The situation for gay / lesbian rights here in Africa has gotten lots of media attention lately, and I myself have written about meeting a Swazi lesbian activist who was later murdered. So I won't waste your time by talking about how bad it can get to be gay here (although it's worth noting that I've seen at least one interesting argument about how the places in Africa where homosexuality is most heavily punished are also the ones with the strongest national dialogue, and thus arguably some of the best ones to actually be gay). Besides, I've become somewhat numb to the situation's sheer awfulness since arriving last year. What catches my attention these days is unfamiliar cultural angles and arguments.

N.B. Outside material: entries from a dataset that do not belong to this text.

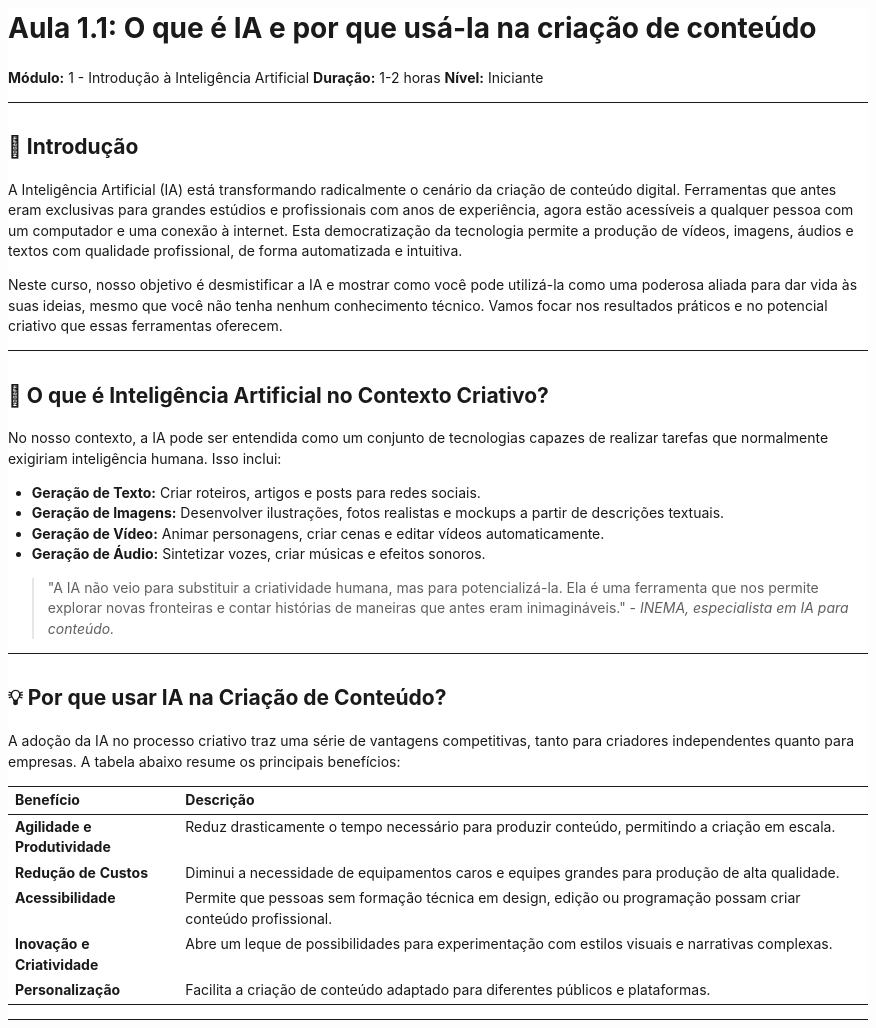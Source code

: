 # Aula 1.1: O que é IA e por que usá-la na criação de conteúdo

**Módulo:** 1 - Introdução à Inteligência Artificial
**Duração:** 1-2 horas
**Nível:** Iniciante

---

## 📖 Introdução

A Inteligência Artificial (IA) está transformando radicalmente o cenário da criação de conteúdo digital. Ferramentas que antes eram exclusivas para grandes estúdios e profissionais com anos de experiência, agora estão acessíveis a qualquer pessoa com um computador e uma conexão à internet. Esta democratização da tecnologia permite a produção de vídeos, imagens, áudios e textos com qualidade profissional, de forma automatizada e intuitiva.

Neste curso, nosso objetivo é desmistificar a IA e mostrar como você pode utilizá-la como uma poderosa aliada para dar vida às suas ideias, mesmo que você não tenha nenhum conhecimento técnico. Vamos focar nos resultados práticos e no potencial criativo que essas ferramentas oferecem.

---

## 🤖 O que é Inteligência Artificial no Contexto Criativo?

No nosso contexto, a IA pode ser entendida como um conjunto de tecnologias capazes de realizar tarefas que normalmente exigiriam inteligência humana. Isso inclui:

- **Geração de Texto:** Criar roteiros, artigos e posts para redes sociais.
- **Geração de Imagens:** Desenvolver ilustrações, fotos realistas e mockups a partir de descrições textuais.
- **Geração de Vídeo:** Animar personagens, criar cenas e editar vídeos automaticamente.
- **Geração de Áudio:** Sintetizar vozes, criar músicas e efeitos sonoros.

> "A IA não veio para substituir a criatividade humana, mas para potencializá-la. Ela é uma ferramenta que nos permite explorar novas fronteiras e contar histórias de maneiras que antes eram inimagináveis." - *INEMA, especialista em IA para conteúdo.*

---

## 💡 Por que usar IA na Criação de Conteúdo?

A adoção da IA no processo criativo traz uma série de vantagens competitivas, tanto para criadores independentes quanto para empresas. A tabela abaixo resume os principais benefícios:

| Benefício | Descrição |
| :--- | :--- |
| **Agilidade e Produtividade** | Reduz drasticamente o tempo necessário para produzir conteúdo, permitindo a criação em escala. |
| **Redução de Custos** | Diminui a necessidade de equipamentos caros e equipes grandes para produção de alta qualidade. |
| **Acessibilidade** | Permite que pessoas sem formação técnica em design, edição ou programação possam criar conteúdo profissional. |
| **Inovação e Criatividade** | Abre um leque de possibilidades para experimentação com estilos visuais e narrativas complexas. |
| **Personalização** | Facilita a criação de conteúdo adaptado para diferentes públicos e plataformas. |

---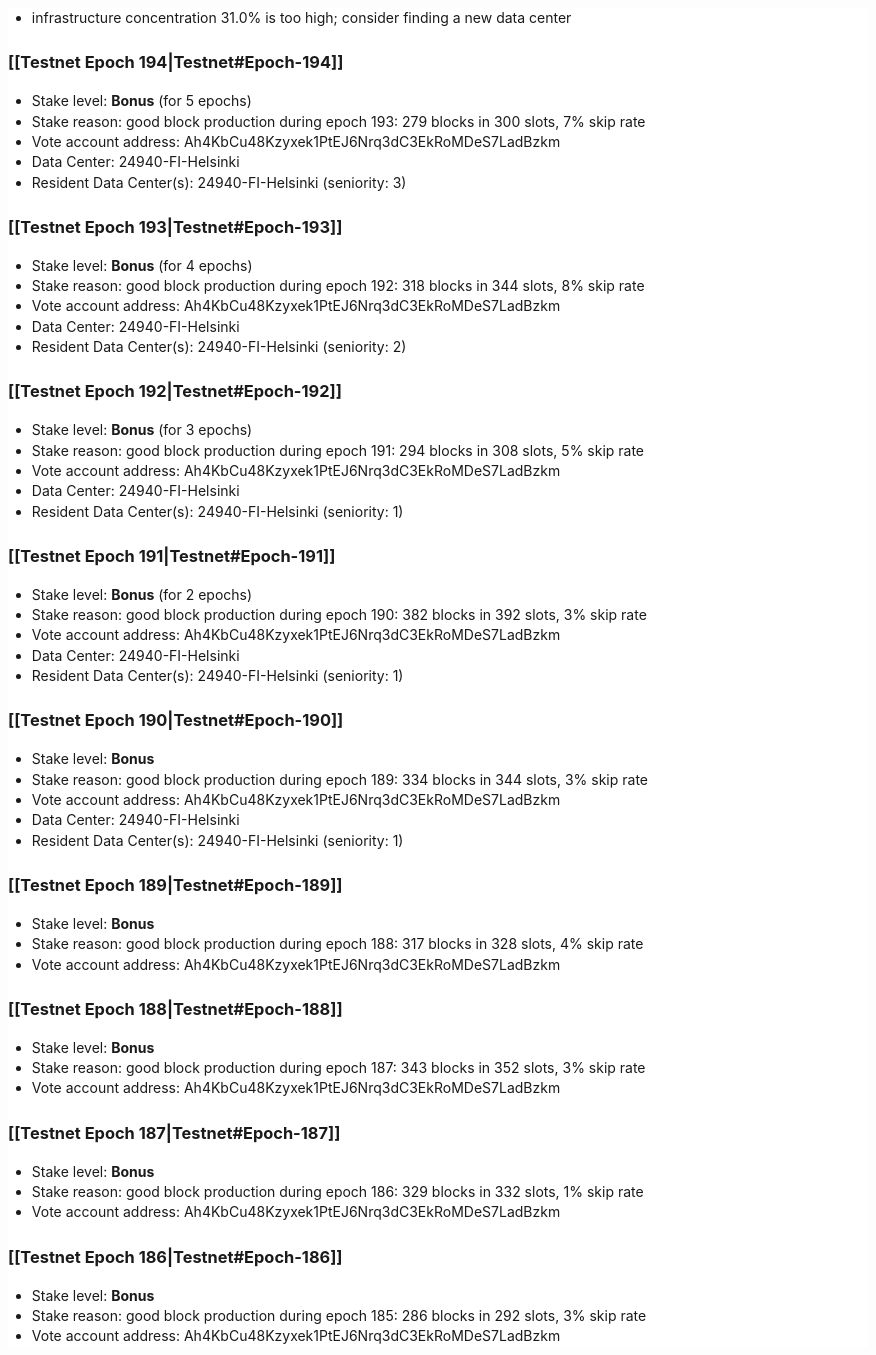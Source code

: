* infrastructure concentration 31.0% is too high; consider finding a new data center
### [[Testnet Epoch 194|Testnet#Epoch-194]]
* Stake level: **Bonus** (for 5 epochs)
* Stake reason: good block production during epoch 193: 279 blocks in 300 slots, 7% skip rate
* Vote account address: Ah4KbCu48Kzyxek1PtEJ6Nrq3dC3EkRoMDeS7LadBzkm
* Data Center: 24940-FI-Helsinki
* Resident Data Center(s): 24940-FI-Helsinki (seniority: 3)
### [[Testnet Epoch 193|Testnet#Epoch-193]]
* Stake level: **Bonus** (for 4 epochs)
* Stake reason: good block production during epoch 192: 318 blocks in 344 slots, 8% skip rate
* Vote account address: Ah4KbCu48Kzyxek1PtEJ6Nrq3dC3EkRoMDeS7LadBzkm
* Data Center: 24940-FI-Helsinki
* Resident Data Center(s): 24940-FI-Helsinki (seniority: 2)
### [[Testnet Epoch 192|Testnet#Epoch-192]]
* Stake level: **Bonus** (for 3 epochs)
* Stake reason: good block production during epoch 191: 294 blocks in 308 slots, 5% skip rate
* Vote account address: Ah4KbCu48Kzyxek1PtEJ6Nrq3dC3EkRoMDeS7LadBzkm
* Data Center: 24940-FI-Helsinki
* Resident Data Center(s): 24940-FI-Helsinki (seniority: 1)
### [[Testnet Epoch 191|Testnet#Epoch-191]]
* Stake level: **Bonus** (for 2 epochs)
* Stake reason: good block production during epoch 190: 382 blocks in 392 slots, 3% skip rate
* Vote account address: Ah4KbCu48Kzyxek1PtEJ6Nrq3dC3EkRoMDeS7LadBzkm
* Data Center: 24940-FI-Helsinki
* Resident Data Center(s): 24940-FI-Helsinki (seniority: 1)
### [[Testnet Epoch 190|Testnet#Epoch-190]]
* Stake level: **Bonus**
* Stake reason: good block production during epoch 189: 334 blocks in 344 slots, 3% skip rate
* Vote account address: Ah4KbCu48Kzyxek1PtEJ6Nrq3dC3EkRoMDeS7LadBzkm
* Data Center: 24940-FI-Helsinki
* Resident Data Center(s): 24940-FI-Helsinki (seniority: 1)
### [[Testnet Epoch 189|Testnet#Epoch-189]]
* Stake level: **Bonus**
* Stake reason: good block production during epoch 188: 317 blocks in 328 slots, 4% skip rate
* Vote account address: Ah4KbCu48Kzyxek1PtEJ6Nrq3dC3EkRoMDeS7LadBzkm
### [[Testnet Epoch 188|Testnet#Epoch-188]]
* Stake level: **Bonus**
* Stake reason: good block production during epoch 187: 343 blocks in 352 slots, 3% skip rate
* Vote account address: Ah4KbCu48Kzyxek1PtEJ6Nrq3dC3EkRoMDeS7LadBzkm
### [[Testnet Epoch 187|Testnet#Epoch-187]]
* Stake level: **Bonus**
* Stake reason: good block production during epoch 186: 329 blocks in 332 slots, 1% skip rate
* Vote account address: Ah4KbCu48Kzyxek1PtEJ6Nrq3dC3EkRoMDeS7LadBzkm
### [[Testnet Epoch 186|Testnet#Epoch-186]]
* Stake level: **Bonus**
* Stake reason: good block production during epoch 185: 286 blocks in 292 slots, 3% skip rate
* Vote account address: Ah4KbCu48Kzyxek1PtEJ6Nrq3dC3EkRoMDeS7LadBzkm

While reading the local paper, I recently came upon yet another gay-shaming article—but instead of railing about God's will, the article talked about cultural imperialism. Specifically, it argued that gays and lesbians are gay and lesbian only because of the West. Gays and lesbians, the theory goes, have been so influenced by the Sodom and Gomorrah that is the West that they've internalized our permissive, scandalous sexual mores. (Those of us who actually come from the West are, of course, a little confused by how our fractured native cultures—still fiercely arguing about homosexuality within themselves—might create such an influence.) An African proud of his or her Africanness, who rejects the colonial West, will therefore not only wear African traditional garb and participate in African traditional ceremonies but will also be straight. In that, you know, traditionally African way.
I got a front-line view of this attitude when I took a newspaper to the Post Office for photocopying. "Another article about lesbians!" snorted the postmaster—they're getting to know me around there. He took the papers from me and shuffled through my requested pages. "Is it true," he asked, "that President Obama supports lesbians?"
"Yes," I said.
He looked shocked; I wondered if he'd expected me to say no. "What?!" he cried, and took a moment to regain his composure. "Well, that's American culture," he said finally. "It's not African culture."
I took a deep breath and pressed my lips together. I'd be in big trouble with my employer if I kicked up a storm at the Post Office, but oh, man—in that moment, I really, really wanted to. "How much do I owe you?" I asked instead, and went home to lose myself in a nice sex-positive book.
Personally, what I find most intriguing about these assertions of cultural imperialism is how they compare to similar assertions in the West. I'm a kinkster and pro-BDSM activist, but I'm also a feminist, which can make for some serious anxiety. A lot of my coming-out process involved both a difficult internal struggle and my observations of arguments between kinksters and anti-BDSM feminists, who often make very similar allegations to these African speakers on "cultural imperialism."
The very articulate BDSM blogger Trinity (who, of late, has sadly decreased her involvement in the blogosphere) has spent lots of time analyzing and participating in those arguments. One of my favorite Trinity posts, titled "Why BDSM?", hosts a radical feminist commenter who writes:
If we lived in a healthy society, the idea of BDSM would not even come up in the first place. BDSM is here, as a manifestation of that unhealthiness, but to try to 'stop' the people who aren't being coerced into it would do more harm than the thing itself....
I am not saying tolerance of BDSM directly causes our sick society, but that it is a very strong symptom of a society were hierarchy, inequality and degradation are seen as the norm of human relations. Accepting BDSM is accepting this status quo. ... by challenging all inequality, including that in BDSM, we are putting forward the idea that other possibilities are available.
In other words: the Patriarchy made me kinky, and if I don't challenge kink then I'm supporting the Patriarchy. I would imagine that Africans pushing the cultural imperialism argument would say something similar: Western colonial influence made you gay, and if you don't challenge homosexuality then you're supporting Western colonial influence.
Well, "with us or against us" arguments are inherently flawed. And then there's the fact that, similarly to homosexuals, many of us kinksters consider our desires to be innate and largely unchangeable. So if our desires can't be changed, then what exactly is accomplished by shaming us through anti-oppressive theory-speak? (And make no mistake—for those of us who take the theory seriously, it really does feel shameful to find others telling us we're in opposition, even within the private sphere of sexuality.) I'm not remotely convinced that our sexuality arose solely because of an oppressive society—but even if it's true, then what am I, or African gay people, supposed to actually do in order to challenge the sick status quo? Give up on our desires and never have satisfying sex again?
I tend to think that the idea of sexual orientations or innateness is a red herring—not because I believe that innateness doesn't exist, but because it's not actually relevant to sexual morality. What should be important is only the question of whether all involved sexual partners are consenting adults, not whether their desires are innate. Alas, it's clear that across the world, people who are instinctively grossed out by alternative sexuality will always find ways to reframe the question into how our acts are just plain wrong and our consent is irrelevant—and that's as true of some feminists and cultural loyalists as it is of Bible-thumpers.